Exploitation Route The instrumentation is still in its infancy with respect to the number of projects that are being used with it. The instrument is situated within the biophysics core facility within the University of Manchester and is being used extensively on projects defined within the application. The results of these will be published in the next few years. It is anticipated that the lifetime of this instrument is way beyond 10-years and therefore will provide a huge amount of important data and aid multiple labs.
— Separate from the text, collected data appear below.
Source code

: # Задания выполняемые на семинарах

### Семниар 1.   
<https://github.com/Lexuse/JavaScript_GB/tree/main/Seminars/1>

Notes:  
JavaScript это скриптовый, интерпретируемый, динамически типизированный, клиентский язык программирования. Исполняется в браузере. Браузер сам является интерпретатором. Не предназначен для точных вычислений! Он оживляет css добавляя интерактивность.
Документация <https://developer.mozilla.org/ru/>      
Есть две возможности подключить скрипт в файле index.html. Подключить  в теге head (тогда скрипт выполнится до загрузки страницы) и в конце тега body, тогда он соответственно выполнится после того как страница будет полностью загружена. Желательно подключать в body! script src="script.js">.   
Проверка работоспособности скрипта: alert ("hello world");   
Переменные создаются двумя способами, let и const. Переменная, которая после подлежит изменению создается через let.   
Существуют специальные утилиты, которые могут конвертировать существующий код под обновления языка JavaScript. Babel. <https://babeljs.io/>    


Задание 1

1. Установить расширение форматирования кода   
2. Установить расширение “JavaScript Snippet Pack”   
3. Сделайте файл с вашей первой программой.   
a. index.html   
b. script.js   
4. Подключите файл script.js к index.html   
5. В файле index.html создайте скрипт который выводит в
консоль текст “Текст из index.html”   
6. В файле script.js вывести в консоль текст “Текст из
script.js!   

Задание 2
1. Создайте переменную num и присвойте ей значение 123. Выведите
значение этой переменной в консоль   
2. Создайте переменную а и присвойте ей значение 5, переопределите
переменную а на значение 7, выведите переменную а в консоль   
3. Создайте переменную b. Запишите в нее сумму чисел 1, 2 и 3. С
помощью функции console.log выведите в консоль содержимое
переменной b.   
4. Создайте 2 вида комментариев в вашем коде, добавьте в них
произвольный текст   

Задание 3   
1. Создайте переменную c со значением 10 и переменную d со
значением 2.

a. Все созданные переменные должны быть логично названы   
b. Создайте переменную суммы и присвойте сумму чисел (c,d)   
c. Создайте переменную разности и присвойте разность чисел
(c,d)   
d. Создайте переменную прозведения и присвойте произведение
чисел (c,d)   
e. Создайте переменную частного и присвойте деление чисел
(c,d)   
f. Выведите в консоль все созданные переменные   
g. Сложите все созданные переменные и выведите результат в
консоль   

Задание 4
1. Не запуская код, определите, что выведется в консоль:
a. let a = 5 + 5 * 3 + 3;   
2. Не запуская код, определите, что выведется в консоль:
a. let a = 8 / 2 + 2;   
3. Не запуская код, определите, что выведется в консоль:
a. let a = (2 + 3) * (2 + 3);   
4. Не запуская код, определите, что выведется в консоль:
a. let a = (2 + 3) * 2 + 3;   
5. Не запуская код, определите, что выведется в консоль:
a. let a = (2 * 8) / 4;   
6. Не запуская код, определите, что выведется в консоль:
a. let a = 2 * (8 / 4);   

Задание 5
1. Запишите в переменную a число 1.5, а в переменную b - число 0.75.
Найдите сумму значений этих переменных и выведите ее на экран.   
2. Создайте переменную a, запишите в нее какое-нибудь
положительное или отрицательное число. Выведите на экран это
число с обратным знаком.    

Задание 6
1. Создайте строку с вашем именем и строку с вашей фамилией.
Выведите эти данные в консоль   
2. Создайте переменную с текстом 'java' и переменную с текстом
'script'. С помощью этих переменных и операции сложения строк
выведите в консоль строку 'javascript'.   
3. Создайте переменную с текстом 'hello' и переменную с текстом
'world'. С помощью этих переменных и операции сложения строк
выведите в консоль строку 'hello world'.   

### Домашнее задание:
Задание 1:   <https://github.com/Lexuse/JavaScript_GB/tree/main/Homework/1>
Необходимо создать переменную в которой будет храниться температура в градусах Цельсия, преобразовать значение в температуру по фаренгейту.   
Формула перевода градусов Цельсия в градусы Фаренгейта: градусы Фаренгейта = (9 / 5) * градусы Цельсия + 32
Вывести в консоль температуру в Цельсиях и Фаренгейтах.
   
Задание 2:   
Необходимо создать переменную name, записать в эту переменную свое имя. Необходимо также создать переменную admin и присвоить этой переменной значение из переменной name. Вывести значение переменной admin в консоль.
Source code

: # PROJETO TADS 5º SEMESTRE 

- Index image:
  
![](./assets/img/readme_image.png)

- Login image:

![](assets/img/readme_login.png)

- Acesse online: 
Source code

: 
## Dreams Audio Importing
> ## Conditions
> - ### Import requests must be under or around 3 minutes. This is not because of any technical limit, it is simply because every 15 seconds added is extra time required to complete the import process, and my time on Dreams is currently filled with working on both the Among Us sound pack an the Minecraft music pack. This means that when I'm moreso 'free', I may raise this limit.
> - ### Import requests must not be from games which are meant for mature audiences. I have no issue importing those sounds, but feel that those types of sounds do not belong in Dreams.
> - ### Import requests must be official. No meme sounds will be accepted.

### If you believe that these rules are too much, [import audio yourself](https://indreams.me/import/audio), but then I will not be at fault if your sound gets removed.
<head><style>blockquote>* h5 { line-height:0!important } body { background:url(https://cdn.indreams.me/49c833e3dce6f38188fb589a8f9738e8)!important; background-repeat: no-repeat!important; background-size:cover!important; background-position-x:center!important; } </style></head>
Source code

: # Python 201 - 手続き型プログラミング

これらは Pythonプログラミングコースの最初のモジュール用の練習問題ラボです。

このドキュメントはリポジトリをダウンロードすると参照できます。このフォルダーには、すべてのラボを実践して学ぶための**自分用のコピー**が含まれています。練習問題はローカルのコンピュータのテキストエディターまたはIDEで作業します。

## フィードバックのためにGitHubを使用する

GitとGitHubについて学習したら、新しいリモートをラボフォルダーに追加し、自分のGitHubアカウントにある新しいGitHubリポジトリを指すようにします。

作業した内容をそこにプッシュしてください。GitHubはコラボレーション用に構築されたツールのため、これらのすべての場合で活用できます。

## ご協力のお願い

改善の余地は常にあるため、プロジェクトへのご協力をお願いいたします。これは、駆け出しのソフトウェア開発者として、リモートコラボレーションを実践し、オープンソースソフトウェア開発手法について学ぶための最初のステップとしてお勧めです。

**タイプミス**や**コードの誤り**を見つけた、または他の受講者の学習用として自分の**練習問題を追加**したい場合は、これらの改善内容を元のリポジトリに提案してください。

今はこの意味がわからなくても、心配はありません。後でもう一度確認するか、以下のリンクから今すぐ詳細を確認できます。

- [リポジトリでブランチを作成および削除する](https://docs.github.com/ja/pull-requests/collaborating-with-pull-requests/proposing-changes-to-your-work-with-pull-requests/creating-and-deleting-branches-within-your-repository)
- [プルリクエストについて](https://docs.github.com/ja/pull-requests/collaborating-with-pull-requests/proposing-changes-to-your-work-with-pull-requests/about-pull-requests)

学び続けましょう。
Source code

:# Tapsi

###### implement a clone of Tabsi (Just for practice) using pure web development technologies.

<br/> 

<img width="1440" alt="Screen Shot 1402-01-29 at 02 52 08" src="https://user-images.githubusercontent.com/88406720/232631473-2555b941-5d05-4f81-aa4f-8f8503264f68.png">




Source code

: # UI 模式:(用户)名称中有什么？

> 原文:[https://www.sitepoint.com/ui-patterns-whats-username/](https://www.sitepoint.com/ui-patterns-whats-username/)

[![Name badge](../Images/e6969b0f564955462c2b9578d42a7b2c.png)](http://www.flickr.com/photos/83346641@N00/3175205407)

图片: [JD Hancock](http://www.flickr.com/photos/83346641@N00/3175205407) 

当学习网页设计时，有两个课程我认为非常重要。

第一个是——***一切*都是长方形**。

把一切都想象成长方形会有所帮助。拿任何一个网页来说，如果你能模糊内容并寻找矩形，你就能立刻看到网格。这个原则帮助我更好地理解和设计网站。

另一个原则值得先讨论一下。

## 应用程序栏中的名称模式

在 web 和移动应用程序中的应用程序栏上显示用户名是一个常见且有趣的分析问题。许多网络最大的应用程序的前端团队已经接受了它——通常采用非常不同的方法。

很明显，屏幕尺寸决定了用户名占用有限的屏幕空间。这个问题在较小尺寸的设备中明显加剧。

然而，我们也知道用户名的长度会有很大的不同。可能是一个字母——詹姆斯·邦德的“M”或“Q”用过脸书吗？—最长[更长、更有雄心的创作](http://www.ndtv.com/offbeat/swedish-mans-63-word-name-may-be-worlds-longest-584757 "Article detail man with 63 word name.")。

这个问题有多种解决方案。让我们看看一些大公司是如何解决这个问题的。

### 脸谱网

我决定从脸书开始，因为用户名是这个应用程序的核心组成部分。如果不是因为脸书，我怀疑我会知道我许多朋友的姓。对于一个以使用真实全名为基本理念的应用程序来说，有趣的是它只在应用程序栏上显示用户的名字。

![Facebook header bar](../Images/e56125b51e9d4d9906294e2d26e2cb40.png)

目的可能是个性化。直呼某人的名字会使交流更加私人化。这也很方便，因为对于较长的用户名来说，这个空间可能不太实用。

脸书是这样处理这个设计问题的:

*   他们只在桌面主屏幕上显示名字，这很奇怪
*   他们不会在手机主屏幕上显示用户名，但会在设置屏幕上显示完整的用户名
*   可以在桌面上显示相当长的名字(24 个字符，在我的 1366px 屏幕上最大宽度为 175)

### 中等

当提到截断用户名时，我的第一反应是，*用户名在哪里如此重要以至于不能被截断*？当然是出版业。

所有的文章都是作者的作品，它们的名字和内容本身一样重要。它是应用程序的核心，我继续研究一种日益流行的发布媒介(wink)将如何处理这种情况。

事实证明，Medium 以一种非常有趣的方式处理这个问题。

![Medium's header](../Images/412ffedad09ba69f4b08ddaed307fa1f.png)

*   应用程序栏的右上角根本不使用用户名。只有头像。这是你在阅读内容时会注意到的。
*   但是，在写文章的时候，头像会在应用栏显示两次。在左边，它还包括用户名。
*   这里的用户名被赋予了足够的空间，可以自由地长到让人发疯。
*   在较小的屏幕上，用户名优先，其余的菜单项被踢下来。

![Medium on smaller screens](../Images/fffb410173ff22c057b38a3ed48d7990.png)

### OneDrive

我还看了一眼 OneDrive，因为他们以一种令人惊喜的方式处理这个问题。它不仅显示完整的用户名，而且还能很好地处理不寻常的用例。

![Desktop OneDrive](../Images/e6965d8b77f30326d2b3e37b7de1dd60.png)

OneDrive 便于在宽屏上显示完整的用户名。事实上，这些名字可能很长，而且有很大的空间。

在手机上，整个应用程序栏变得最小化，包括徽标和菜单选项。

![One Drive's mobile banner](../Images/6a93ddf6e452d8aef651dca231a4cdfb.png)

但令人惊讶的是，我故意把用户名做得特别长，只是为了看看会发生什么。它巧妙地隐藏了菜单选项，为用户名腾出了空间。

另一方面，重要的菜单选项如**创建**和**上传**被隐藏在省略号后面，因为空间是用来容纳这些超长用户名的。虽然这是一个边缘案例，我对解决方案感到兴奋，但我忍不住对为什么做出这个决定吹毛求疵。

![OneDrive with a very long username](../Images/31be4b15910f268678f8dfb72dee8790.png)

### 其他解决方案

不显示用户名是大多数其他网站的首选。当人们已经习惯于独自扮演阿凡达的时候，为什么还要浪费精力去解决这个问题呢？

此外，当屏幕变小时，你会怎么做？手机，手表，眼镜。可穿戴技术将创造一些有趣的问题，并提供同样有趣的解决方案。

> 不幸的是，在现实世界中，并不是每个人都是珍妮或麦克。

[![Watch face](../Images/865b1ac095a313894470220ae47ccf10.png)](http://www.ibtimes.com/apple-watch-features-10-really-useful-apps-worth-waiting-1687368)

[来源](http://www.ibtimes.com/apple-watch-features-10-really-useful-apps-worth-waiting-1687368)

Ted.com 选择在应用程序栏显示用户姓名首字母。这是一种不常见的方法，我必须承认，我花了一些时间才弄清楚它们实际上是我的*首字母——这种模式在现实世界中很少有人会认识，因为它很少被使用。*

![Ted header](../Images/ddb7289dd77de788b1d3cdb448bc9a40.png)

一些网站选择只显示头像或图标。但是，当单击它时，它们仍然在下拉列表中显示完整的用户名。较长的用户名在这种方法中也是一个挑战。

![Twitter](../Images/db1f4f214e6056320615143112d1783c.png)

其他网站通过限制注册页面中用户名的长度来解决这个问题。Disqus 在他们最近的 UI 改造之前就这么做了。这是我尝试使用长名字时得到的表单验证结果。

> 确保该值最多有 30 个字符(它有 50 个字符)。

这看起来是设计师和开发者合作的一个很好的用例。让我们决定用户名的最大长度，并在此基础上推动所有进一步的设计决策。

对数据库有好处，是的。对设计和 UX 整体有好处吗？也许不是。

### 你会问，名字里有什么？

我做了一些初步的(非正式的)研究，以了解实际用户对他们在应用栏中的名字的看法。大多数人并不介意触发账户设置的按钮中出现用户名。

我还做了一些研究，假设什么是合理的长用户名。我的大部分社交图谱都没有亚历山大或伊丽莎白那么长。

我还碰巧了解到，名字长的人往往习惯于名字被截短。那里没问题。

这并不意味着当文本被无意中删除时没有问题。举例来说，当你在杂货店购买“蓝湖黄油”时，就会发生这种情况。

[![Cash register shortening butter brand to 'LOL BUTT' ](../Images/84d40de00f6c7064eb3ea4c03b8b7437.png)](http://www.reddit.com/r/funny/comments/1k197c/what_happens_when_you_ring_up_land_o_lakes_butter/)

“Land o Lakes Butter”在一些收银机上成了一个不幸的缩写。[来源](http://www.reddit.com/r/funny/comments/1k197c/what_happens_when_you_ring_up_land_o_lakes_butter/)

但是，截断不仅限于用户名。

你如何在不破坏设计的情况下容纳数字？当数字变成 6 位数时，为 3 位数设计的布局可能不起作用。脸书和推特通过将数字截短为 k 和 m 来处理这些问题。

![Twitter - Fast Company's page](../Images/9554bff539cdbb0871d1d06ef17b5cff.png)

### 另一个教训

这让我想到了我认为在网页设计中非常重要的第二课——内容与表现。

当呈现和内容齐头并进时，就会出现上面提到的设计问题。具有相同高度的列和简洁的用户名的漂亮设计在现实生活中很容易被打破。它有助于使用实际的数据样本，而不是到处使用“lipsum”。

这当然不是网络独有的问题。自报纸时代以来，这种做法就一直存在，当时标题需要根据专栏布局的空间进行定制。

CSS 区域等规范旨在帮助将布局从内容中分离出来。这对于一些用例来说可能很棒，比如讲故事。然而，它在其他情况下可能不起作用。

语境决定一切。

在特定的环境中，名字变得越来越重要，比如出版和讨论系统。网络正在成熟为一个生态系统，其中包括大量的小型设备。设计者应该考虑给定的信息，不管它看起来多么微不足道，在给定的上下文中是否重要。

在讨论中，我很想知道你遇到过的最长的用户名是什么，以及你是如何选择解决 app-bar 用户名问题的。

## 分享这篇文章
Sectors Education,Healthcare,Pharmaceuticals and Medical Biotechnology

Description Funding was used to purchase Optima analytical Ultracentrifuge, this is of interest to exernal industrial partners and has increased our standing as a biophysics centre of excellence within the UK.
First Year Of Impact 2018
Sector Pharmaceuticals and Medical Biotechnology
Impact Types Economic

Title Hydrodynamics at a 
Description The Optima is an excellent addition to the research infrastructure of the UoM Biophysics core facility. We have already published two papers using the instrument and it will go a long way into helping our research teams define complexes in ways that were previously extremely difficult. 
Type Of Material Improvements to research infrastructure 
Year Produced 2023 
Provided To Others? No  
Impact Defining the assembly of collagen triple helical peptides, assessing the stoichiometry of nanobody-scaffold chimeras, defining the oligomerisation and subsequent ways to abrogate assembly of chemokines and furthering our understanding of high concentration formulations. 
Title New tools for cryo-electron microscopy 
Description The Optima AUC is being used extensively for generation of novel tools to help in the determination of protein structures through cryo electron microscopy. The method briefly entails the development of well-defined complexes that are conjugated to nanobodies created through our nanobody screening library. These nanoobdies are raised against a specific target and therefore provide a large scaffold, importantly with symmetry, with which we can define accurate class averages. By using this technique we can start to gain high resolution structures of proteins that wold otherwise be too small for conventional electron microscopy techniques. The Optima AUC is vital in this regard for defining accurate complex formation. This cannot be done with any other technique. 
Type Of Material Technology assay or reagent 
Year Produced 2023 
Provided To Others? No  
Impact The instrument has only been with us for 9-months, so it is still early days for publication into protein structures using this technique, but it already we are generating structures using this technique which will be published in the next year.